China is increasing its number of road-mobile DF-26 intermediate-range ballistic missiles (irbm) capable of carrying conventional and nuclear warheads, according to a nuclear challenges report from the Defense Intelligence Agency released on October 23.

These missiles are nicknamed “Guam Killers” because of their ability to attack American forces on the Western Pacific island.

Nuclear capable: Considered China’s “first-ever precision-strike capability,” the DF-26 irbms can be loaded with nuclear or conventional warheads, a feature that is “unique among China’s nuclear-capable systems,” the report states.

This means the systems “can conduct both conventional and nuclear precision strikes against ground targets as well as conventional strikes against naval targets.”

Production: The report also identifies three new missile fields China has developed along its border with Mongolia. State media claim these installations are turbine farms.

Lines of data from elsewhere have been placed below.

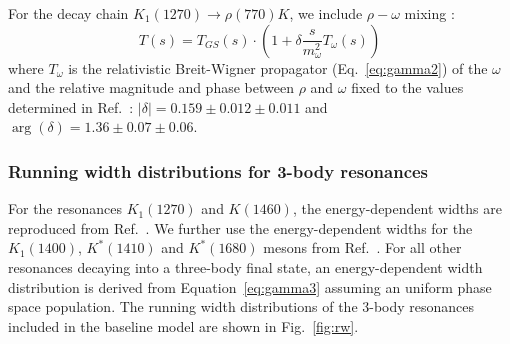 	For the decay chain $K_1(1270) \to \rho(770) K$, we include $\rho-\omega$ mixing \cite{Akhmetshin:2001ig}:
	\begin{equation}
	T(s) = T_{GS}(s) \cdot \left( 1 + \delta \frac{s}{m_\omega^2} T_\omega(s) \right)
	\end{equation}
	where $T_\omega$ is the relativistic Breit-Wigner propagator (Eq.~\ref{eq:gamma2}) of the $\omega$ and the relative magnitude and phase between $\rho$ and $\omega$ fixed 
	to the values determined in Ref.~\cite{Schubiger,Aaij:2648586}:
	$\vert \delta \vert = 0.159 \pm 0.012 \pm 0.011$ and $\arg(\delta) = 1.36 \pm 0.07 \pm 0.06$.

\subsubsection*{Running width distributions for 3-body resonances}

For the resonances $K_1(1270)$ and $K(1460)$, the energy-dependent widths 
are reproduced from Ref.~\cite{Aaij:2017kbo}.
We further use the energy-dependent widths for the $K_1(1400)$, $K^*(1410)$ and $K^*(1680)$ mesons from Ref.~\cite{dArgent:2017gzv}. 	
For all other resonances decaying into a three-body final state, an energy-dependent width distribution is derived from Equation~\ref{eq:gamma3} assuming an uniform phase space population. 
The running width distributions of the 3-body resonances included in the baseline model are shown in Fig.~\ref{fig:rw}.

In 2020, the Defense Intelligence Agency estimated that China had a little over 200 warheads in its arsenal. It now has over 500 and is expected to have more than 1,000 by 2030.

China is undergoing the most rapid expansion and ambitious modernization of its nuclear forces in history—almost certainly driven by an aim for enduring strategic competition with the U.S. and a goal to actualize intensified strategic concepts that have existed for decades but are now being realized.
—Defense Intelligence Agency

Nuclear proliferation: In our October issue, Trumpet editor in chief Gerald Flurry wrote about the dangers of Chinese General Secretary Xi Jinping and his expanding nuclear stockpile.

“Nukes in the hand of this man are a ticking time bomb!” Mr. Flurry wrote. But he explained, Xi “isn’t even the greatest danger to world peace.” Madmen with nuclear launch buttons at their fingertips is humanity’s gravest problem.